AFQ-Browser provides these domain-relevant features in a format that will be familiar to many machine learning and statistics practitioners: tables with observations as rows, and variables as columns. This format, known as tidy data38, is the universal exchange format of data science. The data are converted by the AFQ-Browser software and stored in ubiquitous text-based formats: CSV and JSON files. Separate tables are available for node-by-node estimates of the diffusion properties along the length of the fiber groups, and for the subject metadata, and these tables can be merged in an unambiguous manner through a shared subject ID variable. These files can be read using the standard data science tool-box: Software libraries such as the Python pandas library52, or using the R statistical language53. Once data are read into tables, data processing and visualization with tools such as Seaborn (https://seaborn.pydata.org/) or ggplot (http://ggplot2.org/) are also straightforward. Furthermore, very few steps are required to apply machine learning techniques to the data, using tools such as the scikit-learn library54, and results such as classifier weights can be easily interpreted with respect to known brain anatomy. An example of such an analysis is presented in Fig. 5, using the same data as in Fig. 4.
To lower the barrier to data use even further, we integrate AFQ-Browser with the Binder service (https://elifesciences.org/labs/8653a61d/introducing-binder-2-0-share-your-interactive-research-environment): this web-service allows visitors to an AFQ-Browser instance to click a button that takes them to a cloud-based interactive Jupyter notebook, with the data from this instance accessible, and Seaborn, Pandas, and scikit-learn already installed. Thus, visitors to an AFQ-Browser site can immediately start analyzing the data, even without downloading anything to their personal computer, or installing any additional software.
We have developed a new visualization tool for the quantitative analysis of diffusion MRI data in the web browser. The goals of this work were twofold: first, to support scientific reproducibility by removing barriers to public data release and, second, to capitalize on new technologies for linked visualization that facilitate exploratory data analysis. AFQ-Browser makes it possible to create an interactive website of companion data for a manuscript with a single command (afqbrowser-publish). While, ultimately, we advocate for releasing all the raw data and analysis code associated with published work36, we also maintain that releasing derived measures (Tract Profiles) is a major step in the right direction and will allay the concerns that many scientists feel about giving up control of difficult to collect data sets. Ideally, this practice will serve as a stepping-stone to further data and code sharing.

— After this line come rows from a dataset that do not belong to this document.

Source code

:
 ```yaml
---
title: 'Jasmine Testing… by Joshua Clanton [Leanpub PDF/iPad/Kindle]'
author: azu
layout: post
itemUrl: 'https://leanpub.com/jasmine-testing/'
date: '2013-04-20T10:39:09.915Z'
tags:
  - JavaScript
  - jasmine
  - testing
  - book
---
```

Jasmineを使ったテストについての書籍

An additional benefit of releasing derived measures is that readers of a manuscript can easily explore dimensions of the data that were not reported in the publication. For example, it is not feasible to report results for every possible diffusion metric, and it is common for a manuscript to focus on a single metric. In our previous work19 we only reported modeling results for MD, R1, and MTV. A reader that is left wondering whether other metrics (e.g., RD and AD) would show the same pattern of results can now quickly answer this question through the companion website (http://YeatmanLab.github.io/AFQBrowser-demo). Not only is a companion website more feasible than a supplement that includes every potential analysis, but also through AFQ-Browser researchers can extend published work and make new discoveries. For example, we have made three observations that extend the findings reported in published datasets: (1) in regions of crossing fibers there are developmental declines in FA (Fig. 1); (2) MS lesions can be detected in an individual, and localized on a tract, based on RD or MD but not FA (Fig. 3); (3) white matter degeneration in ALS is highly specific to the corticospinal tract and many cortical association tracts are largely unaffected by the disease (Fig. 4). While each of these discoveries is only an incremental contribution to what was reported in the original work, we contend that having datasets openly available online, with tools that facilitate data exploration, will fuel important new discoveries in human neuroscience.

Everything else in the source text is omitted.